Ignorant hate tactic #1: comparing a review to other reviews.
This is silly for a number of reasons, but chief among them would be that so often, a reader will attempt to justify his/her anger at a review by comparing it to another reivew written by…a different writer. A common comparison is of Janelle’s Final Fantasy XIII review to Joseph’s Star Ocean: The Last Hope review. This is somehow used as leverage to mark both as irrelevant. Janelle has never played Star Ocean IV and Joseph has never played Final Fantasy XIII, to say nothing of the fact that they…have never met each other and (from what we can tell in online communication) have have varying tastes in games. Who knows? Perhaps Joseph would give Final Fantasy XIII a Legendary score? Maybe Janelle, if she played Star Ocean IV, would only mark it as “Below Average?”
-How to hate properly-
If you’re gonna make comparisons to Janelle’s Final Fantasy XIII review, a review by Joseph is the wrong one to pick. Compare apples to apples, and Janelle to Janelle. We got nasty forum remarks and emails about her Final Fantasy Tactics A2 review, for example. Oh no! She marked it as “Average!” She’s just a Final Fantasy hater! What a harsh old biddy! See, that wasn’t hard.

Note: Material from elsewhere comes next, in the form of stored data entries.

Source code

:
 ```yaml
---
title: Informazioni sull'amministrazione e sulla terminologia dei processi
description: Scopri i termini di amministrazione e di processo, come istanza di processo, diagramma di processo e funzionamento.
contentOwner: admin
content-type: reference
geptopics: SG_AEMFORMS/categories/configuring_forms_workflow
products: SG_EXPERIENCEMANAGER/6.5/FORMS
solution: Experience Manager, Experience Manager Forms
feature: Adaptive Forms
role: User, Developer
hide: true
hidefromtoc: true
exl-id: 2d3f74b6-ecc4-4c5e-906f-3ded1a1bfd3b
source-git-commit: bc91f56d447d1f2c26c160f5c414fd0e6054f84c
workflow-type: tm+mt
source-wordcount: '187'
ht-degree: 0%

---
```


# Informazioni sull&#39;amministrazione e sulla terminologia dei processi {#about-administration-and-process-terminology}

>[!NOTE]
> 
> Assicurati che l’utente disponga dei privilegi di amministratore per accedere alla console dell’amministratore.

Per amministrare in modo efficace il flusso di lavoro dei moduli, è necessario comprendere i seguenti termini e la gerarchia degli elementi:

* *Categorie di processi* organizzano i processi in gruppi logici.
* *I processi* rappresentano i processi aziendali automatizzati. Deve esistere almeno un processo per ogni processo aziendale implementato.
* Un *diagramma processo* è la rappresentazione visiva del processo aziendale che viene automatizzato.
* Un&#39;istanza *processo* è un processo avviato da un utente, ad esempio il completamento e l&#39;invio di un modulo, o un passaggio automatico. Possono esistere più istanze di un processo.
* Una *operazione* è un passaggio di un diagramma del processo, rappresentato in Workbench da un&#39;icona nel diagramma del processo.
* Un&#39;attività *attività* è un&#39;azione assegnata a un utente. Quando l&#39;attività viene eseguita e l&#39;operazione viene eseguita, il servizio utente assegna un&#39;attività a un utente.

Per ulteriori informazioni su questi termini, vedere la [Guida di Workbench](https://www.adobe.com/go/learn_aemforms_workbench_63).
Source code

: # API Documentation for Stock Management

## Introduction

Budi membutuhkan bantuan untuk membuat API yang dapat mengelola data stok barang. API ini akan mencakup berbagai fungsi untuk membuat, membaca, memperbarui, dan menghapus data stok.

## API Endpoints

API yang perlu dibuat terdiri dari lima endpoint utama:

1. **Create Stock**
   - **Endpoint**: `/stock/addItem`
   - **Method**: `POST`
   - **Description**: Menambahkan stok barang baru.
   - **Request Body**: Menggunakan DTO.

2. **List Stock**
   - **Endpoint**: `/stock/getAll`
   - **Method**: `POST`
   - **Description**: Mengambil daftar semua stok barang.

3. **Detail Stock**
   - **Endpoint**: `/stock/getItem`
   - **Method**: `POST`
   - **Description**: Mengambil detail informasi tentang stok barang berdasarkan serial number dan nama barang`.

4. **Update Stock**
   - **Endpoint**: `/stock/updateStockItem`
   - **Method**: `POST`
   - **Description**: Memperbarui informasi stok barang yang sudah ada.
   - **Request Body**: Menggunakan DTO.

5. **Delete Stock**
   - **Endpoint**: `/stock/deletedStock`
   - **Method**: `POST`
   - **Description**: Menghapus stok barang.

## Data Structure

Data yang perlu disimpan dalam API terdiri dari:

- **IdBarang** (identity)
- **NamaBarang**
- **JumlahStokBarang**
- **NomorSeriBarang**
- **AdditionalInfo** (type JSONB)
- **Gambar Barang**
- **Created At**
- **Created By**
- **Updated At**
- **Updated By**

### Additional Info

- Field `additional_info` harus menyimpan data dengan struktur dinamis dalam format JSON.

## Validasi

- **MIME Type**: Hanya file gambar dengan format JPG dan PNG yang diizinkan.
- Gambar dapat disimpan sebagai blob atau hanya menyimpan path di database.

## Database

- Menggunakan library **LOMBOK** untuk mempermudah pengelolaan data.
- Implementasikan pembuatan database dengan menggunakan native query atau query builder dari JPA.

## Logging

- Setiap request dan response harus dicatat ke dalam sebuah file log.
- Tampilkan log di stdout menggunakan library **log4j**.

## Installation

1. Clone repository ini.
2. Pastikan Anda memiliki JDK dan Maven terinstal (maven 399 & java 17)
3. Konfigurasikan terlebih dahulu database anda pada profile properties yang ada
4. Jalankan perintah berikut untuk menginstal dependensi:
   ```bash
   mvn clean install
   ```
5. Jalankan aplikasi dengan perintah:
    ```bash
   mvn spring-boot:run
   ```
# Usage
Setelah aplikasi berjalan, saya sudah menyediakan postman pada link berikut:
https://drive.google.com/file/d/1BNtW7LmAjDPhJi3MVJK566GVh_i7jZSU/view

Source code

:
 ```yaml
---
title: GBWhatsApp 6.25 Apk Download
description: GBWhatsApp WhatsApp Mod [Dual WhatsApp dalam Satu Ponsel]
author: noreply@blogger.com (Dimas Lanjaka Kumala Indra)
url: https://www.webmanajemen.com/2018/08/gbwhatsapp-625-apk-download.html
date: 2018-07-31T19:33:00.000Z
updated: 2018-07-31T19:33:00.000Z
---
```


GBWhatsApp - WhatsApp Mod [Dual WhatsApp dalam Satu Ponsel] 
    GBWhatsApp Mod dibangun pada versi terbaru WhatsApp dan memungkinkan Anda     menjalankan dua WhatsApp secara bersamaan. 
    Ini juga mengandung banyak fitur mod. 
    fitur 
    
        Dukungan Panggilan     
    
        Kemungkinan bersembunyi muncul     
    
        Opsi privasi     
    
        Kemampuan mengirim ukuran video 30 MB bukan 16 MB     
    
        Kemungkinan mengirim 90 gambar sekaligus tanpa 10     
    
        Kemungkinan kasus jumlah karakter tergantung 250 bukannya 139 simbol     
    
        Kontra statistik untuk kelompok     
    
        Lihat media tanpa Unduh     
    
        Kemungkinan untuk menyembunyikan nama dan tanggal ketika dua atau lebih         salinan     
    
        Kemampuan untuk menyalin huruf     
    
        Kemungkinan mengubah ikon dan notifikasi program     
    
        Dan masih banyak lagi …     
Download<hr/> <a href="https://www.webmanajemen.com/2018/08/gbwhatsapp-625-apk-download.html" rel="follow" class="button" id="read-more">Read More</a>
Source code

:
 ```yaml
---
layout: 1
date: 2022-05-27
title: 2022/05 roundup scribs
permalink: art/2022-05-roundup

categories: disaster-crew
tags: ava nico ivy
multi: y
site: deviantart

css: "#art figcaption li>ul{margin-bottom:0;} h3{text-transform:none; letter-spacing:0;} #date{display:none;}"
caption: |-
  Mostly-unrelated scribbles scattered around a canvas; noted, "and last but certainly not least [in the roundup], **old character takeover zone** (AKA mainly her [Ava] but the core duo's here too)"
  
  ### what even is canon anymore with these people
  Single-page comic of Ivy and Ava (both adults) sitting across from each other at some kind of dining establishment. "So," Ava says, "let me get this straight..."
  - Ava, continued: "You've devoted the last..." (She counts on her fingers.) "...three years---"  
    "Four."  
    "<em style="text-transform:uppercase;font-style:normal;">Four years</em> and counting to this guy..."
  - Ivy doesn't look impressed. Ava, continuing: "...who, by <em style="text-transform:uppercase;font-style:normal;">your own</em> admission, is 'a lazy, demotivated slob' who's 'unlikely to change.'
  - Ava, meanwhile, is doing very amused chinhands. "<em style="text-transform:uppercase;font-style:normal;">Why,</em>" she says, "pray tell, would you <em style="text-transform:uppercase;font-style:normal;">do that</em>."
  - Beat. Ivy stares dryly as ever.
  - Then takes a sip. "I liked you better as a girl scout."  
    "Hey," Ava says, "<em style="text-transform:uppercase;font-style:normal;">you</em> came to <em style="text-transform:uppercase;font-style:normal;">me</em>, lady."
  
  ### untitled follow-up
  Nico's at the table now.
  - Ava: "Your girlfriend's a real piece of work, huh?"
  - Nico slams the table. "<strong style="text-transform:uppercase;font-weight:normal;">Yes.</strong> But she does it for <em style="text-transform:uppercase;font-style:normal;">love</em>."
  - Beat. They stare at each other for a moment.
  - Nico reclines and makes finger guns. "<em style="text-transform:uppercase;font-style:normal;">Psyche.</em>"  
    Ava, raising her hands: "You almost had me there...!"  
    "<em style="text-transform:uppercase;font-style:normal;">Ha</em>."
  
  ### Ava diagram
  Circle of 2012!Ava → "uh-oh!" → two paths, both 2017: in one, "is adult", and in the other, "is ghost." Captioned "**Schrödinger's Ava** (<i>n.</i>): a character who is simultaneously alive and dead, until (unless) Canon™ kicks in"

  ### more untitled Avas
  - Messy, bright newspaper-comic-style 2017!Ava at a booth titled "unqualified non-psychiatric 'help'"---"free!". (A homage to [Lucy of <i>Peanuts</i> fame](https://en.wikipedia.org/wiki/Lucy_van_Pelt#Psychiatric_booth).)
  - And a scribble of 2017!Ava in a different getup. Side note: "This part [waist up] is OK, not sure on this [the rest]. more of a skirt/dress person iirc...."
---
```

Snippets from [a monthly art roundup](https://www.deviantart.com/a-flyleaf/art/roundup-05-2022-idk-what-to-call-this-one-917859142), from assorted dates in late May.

Ignorant hate tactic #2: Focusing on numbers.
Some people stare and stare at those numbers till it’s the only thing they remember. The numbers are there mostly for aggregators, where no readers give a rip about a review if it doesn’t have a number to go with it. We have big, bold, gigantic words. As a joke, they’re where numbers used to be so that people would focus more on the meaning than the number. We refuse to defy math by making 7 or 7.5/10 the “Average,” so we kept the 5, but switch to words. We figured “Very Good” (or “Sehr gut” as I just learned from our readers in Germany) would be a lot easier to interpret. But we are wrong and we are stubborn bastards; hate for that.
-How to hate properly-
Don’t hate the number, hate the words they represent. Don’t hate for giving FFXIII a “7,” hate RPG Land for labeling it “Very Good.” Here, I’ll give you an example of how to do this right. “Those mother #######, who do they think they are? This game will redeem the Final Fantasy franchise and Janelle has the audacity to label it ‘Very Good?’ Screw this place. ‘Very Good?’ I mean really, why not just give us all the finger cause there’s no difference.”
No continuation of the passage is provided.